Otros casos de persecución y estigmatización fueron los orquestados por el arzobispo de Bogotá en 1969 Mons. Aníbal Muñoz Duque o el Arzobispo Alfonso López Trujillo quien recibía órdenes de los terratenientes para que expulsara a religiosos de determinadas zonas a efectos de desestructurar los procesos organizativos, comunitarios y emancipatorios que esos religiosos lideraban, como fue el caso del Padre Jaime León Restrepo en Antioquia.

Además de estas implicaciones directas de jerarcas de la Iglesia Católica en la persecución y estigmatización de los miembros de la Iglesia de los Pobres, en todos los casos, se extraña que antes y después de acaecidas las muertes violentas la Iglesia no participó en los procesos judiciales o de memoria para el juzgamiento y esclarecimiento de los hechos.

Otra gran conclusión del informe es el desolador y aberrante panorama de impunidad que hay en los casos.
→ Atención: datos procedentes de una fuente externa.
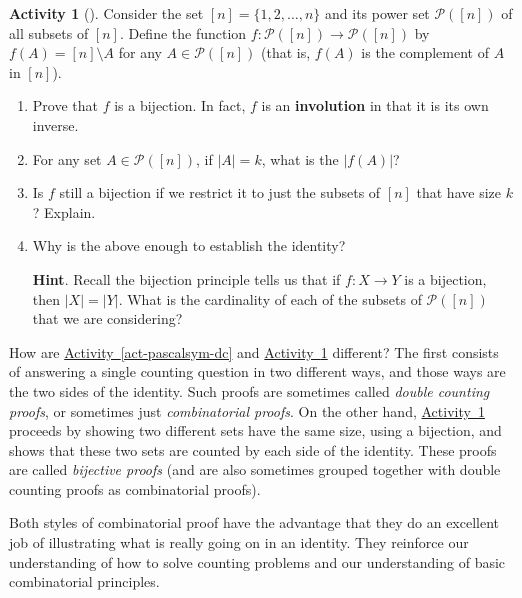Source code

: \documentclass[10pt,]{book}
\newcommand{\terminology}[1]{\textbf{#1}}
\theoremstyle{plain}
\theoremstyle{definition}
\theoremstyle{definition}
\theoremstyle{definition}
\newtheorem{activity}[project]{Activity}
\numberwithin{equation}{chapter}
\def\pow{\mathcal P}
\newcommand{\card}[1]{\left| #1 \right|}
\begin{document}
\begin{activity}[]\label{act-pascalsym-bij}
\hypertarget{p-566}{}%
Consider the set \([n] = \{1,2,\ldots,n\}\) and its power set \(\pow([n])\) of all subsets of \([n]\).  Define the function \(f:\pow([n]) \to \pow([n])\) by \(f(A) = [n]\setminus A\) for any \(A \in \pow([n])\) (that is, \(f(A)\) is the complement of \(A\) in \([n]\)).%
\begin{enumerate}[font=\bfseries,label=(\alph*),ref=\alph*]
\item\label{task-105} \hypertarget{p-567}{}%
Prove that \(f\) is a bijection.  In fact, \(f\) is an \terminology{involution} in that it is its own inverse.%
\item\label{task-106} \hypertarget{p-568}{}%
For any set \(A \in \pow([n])\), if \(\card{A} = k\), what is the \(\card{f(A)}\)?%
\item\label{task-107} \hypertarget{p-569}{}%
Is \(f\) still a bijection if we restrict it to just the subsets of \([n]\) that have size \(k\)?  Explain.%
\item\label{task-108} \hypertarget{p-570}{}%
Why is the above enough to establish the identity?%
\par\smallskip%
\noindent\textbf{Hint}.\hypertarget{hint-31}{}\quad%
\hypertarget{p-571}{}%
Recall the bijection principle tells us that if \(f:X \to Y\) is a bijection, then \(\card{X} = \card{Y}\).  What is the cardinality of each of the subsets of \(\pow([n])\) that we are considering?%
\end{enumerate}
\end{activity}
\hypertarget{p-572}{}%
How are \hyperref[act-pascalsym-dc]{Activity~\ref{act-pascalsym-dc}} and \hyperref[act-pascalsym-bij]{Activity~\ref{act-pascalsym-bij}} different?  The first consists of answering a single counting question in two different ways, and those ways are the two sides of the identity.  Such proofs are sometimes called \emph{double counting proofs}, or sometimes just \emph{combinatorial proofs}.  On the other hand, \hyperref[act-pascalsym-bij]{Activity~\ref{act-pascalsym-bij}} proceeds by showing two different sets have the same size, using a bijection, and shows that these two sets are counted by each side of the identity.  These proofs are called \emph{bijective proofs} (and are also sometimes grouped together with double counting proofs as combinatorial proofs).%
\par
\hypertarget{p-573}{}%
Both styles of combinatorial proof have the advantage that they do an excellent job of illustrating what is really going on in an identity.  They reinforce our understanding of how to solve counting problems and our understanding of basic combinatorial principles.%
\end{document}
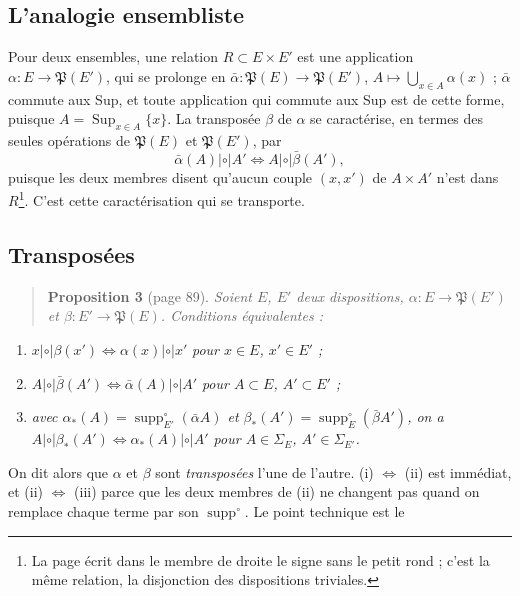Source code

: \documentclass[11pt,a4paper]{article}
\begin{document}
\subsection*{L'analogie ensembliste}

Pour deux ensembles, une relation $R \subset E \times E'$ est une application
$\alpha : E \to \mathfrak{P}(E')$, qui se prolonge en $\bar\alpha :
\mathfrak{P}(E) \to \mathfrak{P}(E')$, $A \mapsto \bigcup_{x \in A}\alpha(x)$ ;
$\bar\alpha$ commute aux Sup, et toute application qui commute aux Sup est de
cette forme, puisque $A = \operatorname{Sup}_{x \in A}\{x\}$. La transposée
$\beta$ de $\alpha$ se caractérise, en termes des seules opérations de
$\mathfrak{P}(E)$ et $\mathfrak{P}(E')$, par
\[
\bar\alpha(A) \mathrel{|\circ|} A' \iff A \mathrel{|\circ|} \bar\beta(A'),
\]
puisque les deux membres disent qu'aucun couple $(x, x')$ de $A \times A'$ n'est
dans $R$\footnote{La page écrit dans le membre de droite le signe sans le petit
rond ; c'est la même relation, la disjonction des dispositions triviales.}. C'est
cette caractérisation qui se transporte.

\subsection*{Transposées}

\begin{quote}
\textbf{Proposition 3} (page 89). \emph{Soient $E$, $E'$ deux dispositions,
$\alpha : E \to \mathfrak{P}(E')$ et $\beta : E' \to \mathfrak{P}(E)$. Conditions
équivalentes :}
\end{quote}
\begin{enumerate}
\item[(i)] $x \mathrel{|\circ|} \beta(x') \iff \alpha(x) \mathrel{|\circ|} x'$
\emph{pour $x \in E$, $x' \in E'$ ;}
\item[(ii)] $A \mathrel{|\circ|} \bar\beta(A') \iff \bar\alpha(A)
\mathrel{|\circ|} A'$ \emph{pour $A \subset E$, $A' \subset E'$ ;}
\item[(iii)] \emph{avec $\alpha_{*}(A) = \operatorname{supp}^{\circ}_{E'}(\bar\alpha
A)$ et $\beta_{*}(A') = \operatorname{supp}^{\circ}_{E}(\bar\beta A')$, on a $A
\mathrel{|\circ|} \beta_{*}(A') \iff \alpha_{*}(A) \mathrel{|\circ|} A'$ pour $A
\in \Sigma_{E}$, $A' \in \Sigma_{E'}$.}
\end{enumerate}

On dit alors que $\alpha$ et $\beta$ sont \emph{transposées} l'une de l'autre.
(i) $\iff$ (ii) est immédiat, et (ii) $\iff$ (iii) parce que les deux membres de
(ii) ne changent pas quand on remplace chaque terme par son
$\operatorname{supp}^{\circ}$. Le point technique est le
\end{document}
Salvo en un par de casos, no hay absolutamente ni un rezago de justicia, al punto que inclusive por algunos de estos hechos ni siquiera se iniciaron procesos penales.

El informe también incluye un primer balance general de los efectos y daños sufridos por el movimiento tanto a nivel de las regiones como a nivel nacional y, a partir de allí, se presentan algunas propuestas de reparación y de no repetición que se espera puedan ser consideradas por el Estado colombiano, más concretamente por la JEP, la comunidad internacional e inclusive la Iglesia Católica.

El balance que queda es que la Iglesia de los Pobres producto de las prácticas genocidas empleadas en el periodo comprendido contra ésta ha quedado reducida a la mínima expresión. No obstante, con gallardía, aún perviven algunas manifestaciones organizadas que se aglutinan en la Mesa Ecuménica por la Paz y otras expresiones organizativas, y que resisten con el firme propósito de aportar a Colombia desde su identidad cristiana por alcanzar una paz con justicia social para todos y todas.